時々、聖君は手をつなぐだけでなく、こうやって指を絡ませてくる。そっちの方が、ずっと聖君を身近に感じるけど、聖君もそう感じるのかな。
映画が終わっても場内が明るくなるまで、聖君は手をつないでいた。ぱっと電気がつくと、聖君は、
「出ようか」
と言って、手を離し、立ち上がった。
それから、お茶を飲みにカフェに入った。
「けっこう面白かったね」
聖君が言った。
「SF好きだよね、聖君」
「うん。あ、ごめん、桃子ちゃんはSFってあまり好きじゃなかった?」
「ううん。面白かったよ」
「いつもはどんなの観る?」
「アニメとか」
「アニメ?」
「ディズニーや、そういうファンタジーぽいの」
「ああ、そうなんだ。うん、なんか桃子ちゃんらしいね」
聖君はにっこりと笑いながらそう言うと、コーヒーを飲んだ。
聖君と出会った時よりも、聖君は大人っぽくなった。

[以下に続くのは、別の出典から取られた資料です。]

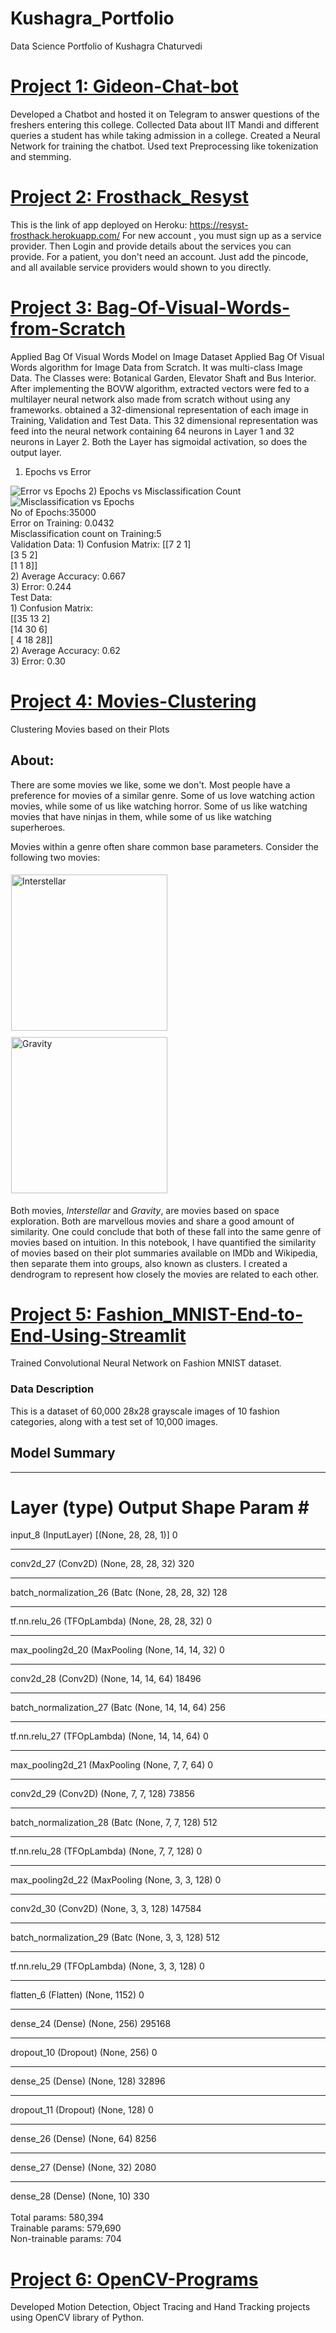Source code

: # Kushagra_Portfolio
Data Science Portfolio of Kushagra Chaturvedi

# [Project 1: Gideon-Chat-bot](https://github.com/Kushagra-Chaturvedi/Gideon-Chat-bot)
Developed a Chatbot and hosted it on Telegram to answer questions of the freshers entering this college. Collected Data about IIT Mandi and different queries a student has while taking admission in a college. Created a Neural Network for training the chatbot. Used text Preprocessing like tokenization and stemming.

# [Project 2: Frosthack_Resyst](https://github.com/Kushagra-Chaturvedi/Frosthack_Resyst)
This is the link of app deployed on Heroku: https://resyst-frosthack.herokuapp.com/
For new account , you must sign up as a service provider. Then Login and provide details about the services you can provide.
For a patient, you don't need an account. Just add the pincode, and all available service providers would shown to you directly.

# [Project 3: Bag-Of-Visual-Words-from-Scratch](https://github.com/Kushagra-Chaturvedi/Bag-Of-Visual-Words-from-Scratch)
Applied Bag Of Visual Words Model on Image Dataset
Applied Bag Of Visual Words algorithm for Image Data from Scratch. It was multi-class Image Data. The Classes were: Botanical Garden, Elevator Shaft and Bus Interior. After implementing the BOVW algorithm, extracted vectors were fed to a multilayer neural network also made from scratch without using any frameworks.
obtained a 32-dimensional representation of each 
image in Training, Validation and Test Data. This 32 dimensional 
representation was feed into the neural network containing 64 neurons in 
Layer 1 and 32 neurons in Layer 2. Both the Layer has sigmoidal 
activation, so does the output layer.
1) Epochs vs Error
<img src="Image_error_epoch.png" alt="Error vs Epochs">
2) Epochs vs Misclassification Count
<img src="Image_misclass_epoch.png" alt="Misclassification vs Epochs">
<br>
No of Epochs:35000<br>
Error on Training: 0.0432<br>
Misclassification count on Training:5<br>
Validation Data:
1) Confusion Matrix:
[[7 2 1]<br>
[3 5 2]<br>
[1 1 8]]<br>
2) Average Accuracy:
0.667<br>
3) Error: 
 0.244<br>
Test Data:<br>
1) Confusion Matrix:<br>
[[35 13 2]<br>
[14 30 6]<br>
[ 4 18 28]]<br>
2) Average Accuracy:
0.62<br>
3) Error:
 0.30

# [Project 4: Movies-Clustering](https://github.com/Kushagra-Chaturvedi/Movies-Clustering)
Clustering Movies based on their Plots
## About:
<p>There are some movies we like, some we don't. Most people have a preference for movies of a similar genre. Some of us love watching action movies, while some of us like watching horror. Some of us like watching movies that have ninjas in them, while some of us like watching superheroes.</p>
<p>Movies within a genre often share common base parameters. Consider the following two movies:</p>
<p><img style="margin:5px 20px 5px 1px; height: 250px; display: inline-block;" alt="Interstellar" src="https://images-na.ssl-images-amazon.com/images/I/51H4jXmToqL._SX300_BO1,204,203,200_.jpg">
<img style="margin:5px 20px 5px 1px; height: 250px; display: inline-block;" alt="Gravity" src="https://www.hollywoodreporter.com/wp-content/uploads/2013/08/gravity_2.jpg"></p>
<p>Both movies, <em>Interstellar</em> and <em>Gravity</em>, are movies based on space exploration. Both are marvellous movies and share a good amount of similarity. One could conclude that both of these fall into the same genre of movies based on intuition. In this notebook, I have quantified the similarity of movies based on their plot summaries available on IMDb and Wikipedia, then separate them into groups, also known as clusters. I created a dendrogram to represent how closely the movies are related to each other.</p>

# [Project 5: Fashion_MNIST-End-to-End-Using-Streamlit](https://github.com/Kushagra-Chaturvedi/Fashion_MNIST-End-to-End-Using-Streamlit)
Trained Convolutional Neural Network on Fashion MNIST dataset.
### **Data Description**
This is a dataset of 60,000 28x28 grayscale images of 10 fashion categories,
along with a test set of 10,000 images. 
## **Model Summary**
_________________________________________________________________
Layer (type)                 Output Shape              Param #   
=================================================================
input_8 (InputLayer)         [(None, 28, 28, 1)]       0         
_________________________________________________________________
conv2d_27 (Conv2D)           (None, 28, 28, 32)        320       
_________________________________________________________________
batch_normalization_26 (Batc (None, 28, 28, 32)        128       
_________________________________________________________________
tf.nn.relu_26 (TFOpLambda)   (None, 28, 28, 32)        0         
_________________________________________________________________
max_pooling2d_20 (MaxPooling (None, 14, 14, 32)        0         
_________________________________________________________________
conv2d_28 (Conv2D)           (None, 14, 14, 64)        18496     
_________________________________________________________________
batch_normalization_27 (Batc (None, 14, 14, 64)        256       
_________________________________________________________________
tf.nn.relu_27 (TFOpLambda)   (None, 14, 14, 64)        0         
_________________________________________________________________
max_pooling2d_21 (MaxPooling (None, 7, 7, 64)          0         
_________________________________________________________________
conv2d_29 (Conv2D)           (None, 7, 7, 128)         73856     
_________________________________________________________________
batch_normalization_28 (Batc (None, 7, 7, 128)         512       
_________________________________________________________________
tf.nn.relu_28 (TFOpLambda)   (None, 7, 7, 128)         0         
_________________________________________________________________
max_pooling2d_22 (MaxPooling (None, 3, 3, 128)         0         
_________________________________________________________________
conv2d_30 (Conv2D)           (None, 3, 3, 128)         147584    
_________________________________________________________________
batch_normalization_29 (Batc (None, 3, 3, 128)         512       
_________________________________________________________________
tf.nn.relu_29 (TFOpLambda)   (None, 3, 3, 128)         0         
_________________________________________________________________
flatten_6 (Flatten)          (None, 1152)              0         
_________________________________________________________________
dense_24 (Dense)             (None, 256)               295168    
_________________________________________________________________
dropout_10 (Dropout)         (None, 256)               0         
_________________________________________________________________
dense_25 (Dense)             (None, 128)               32896     
_________________________________________________________________
dropout_11 (Dropout)         (None, 128)               0         
_________________________________________________________________
dense_26 (Dense)             (None, 64)                8256      
_________________________________________________________________
dense_27 (Dense)             (None, 32)                2080      
_________________________________________________________________
dense_28 (Dense)             (None, 10)                330       
<br>
Total params: 580,394<br>
Trainable params: 579,690<br>
Non-trainable params: 704

# [Project 6: OpenCV-Programs](https://github.com/Kushagra-Chaturvedi/OpenCV-Programs)
Developed Motion Detection, Object Tracing and Hand Tracking projects using OpenCV library of Python.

足を組み、コーヒーを飲む姿が、やたらと似合っている。
聖君はいつも、服がシンプルだ。色もけっこう、シックな色を着る。夏になると、少しだけ派手なTシャツも着るけど、基本、グレーや黒、紺、白、時々ベージュや、モスグリーン、カーキー、ダークブラウンを着ている。それがすごく似合ってしまう。

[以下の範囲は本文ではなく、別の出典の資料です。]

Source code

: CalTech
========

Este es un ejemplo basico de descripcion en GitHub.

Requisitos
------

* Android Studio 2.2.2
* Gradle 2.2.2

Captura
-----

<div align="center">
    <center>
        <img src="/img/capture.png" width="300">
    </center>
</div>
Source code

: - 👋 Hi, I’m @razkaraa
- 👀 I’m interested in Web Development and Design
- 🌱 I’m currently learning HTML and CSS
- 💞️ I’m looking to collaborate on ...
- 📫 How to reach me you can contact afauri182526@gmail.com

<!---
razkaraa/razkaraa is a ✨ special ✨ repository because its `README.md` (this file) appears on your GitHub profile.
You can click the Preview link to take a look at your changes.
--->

本当にごくごくたまに、薄いピンクのシャツや、Tシャツを着る。その色もすごく似合う。ピンクは自分で選ぶのではなく、どうやら、お母さんや杏樹ちゃんが、たまにはこんな色も着てって買ってくるらしい。
今日は、とてもシンプル。グレーの長袖Tシャツに、白のシャツを羽織っている。それにカーキーのパンツに、黒に近いダークグレイのジャケットを着ている。なんだか、一気に大学生になったって感じの格好で、そんな聖君に私は、ドキドキしている。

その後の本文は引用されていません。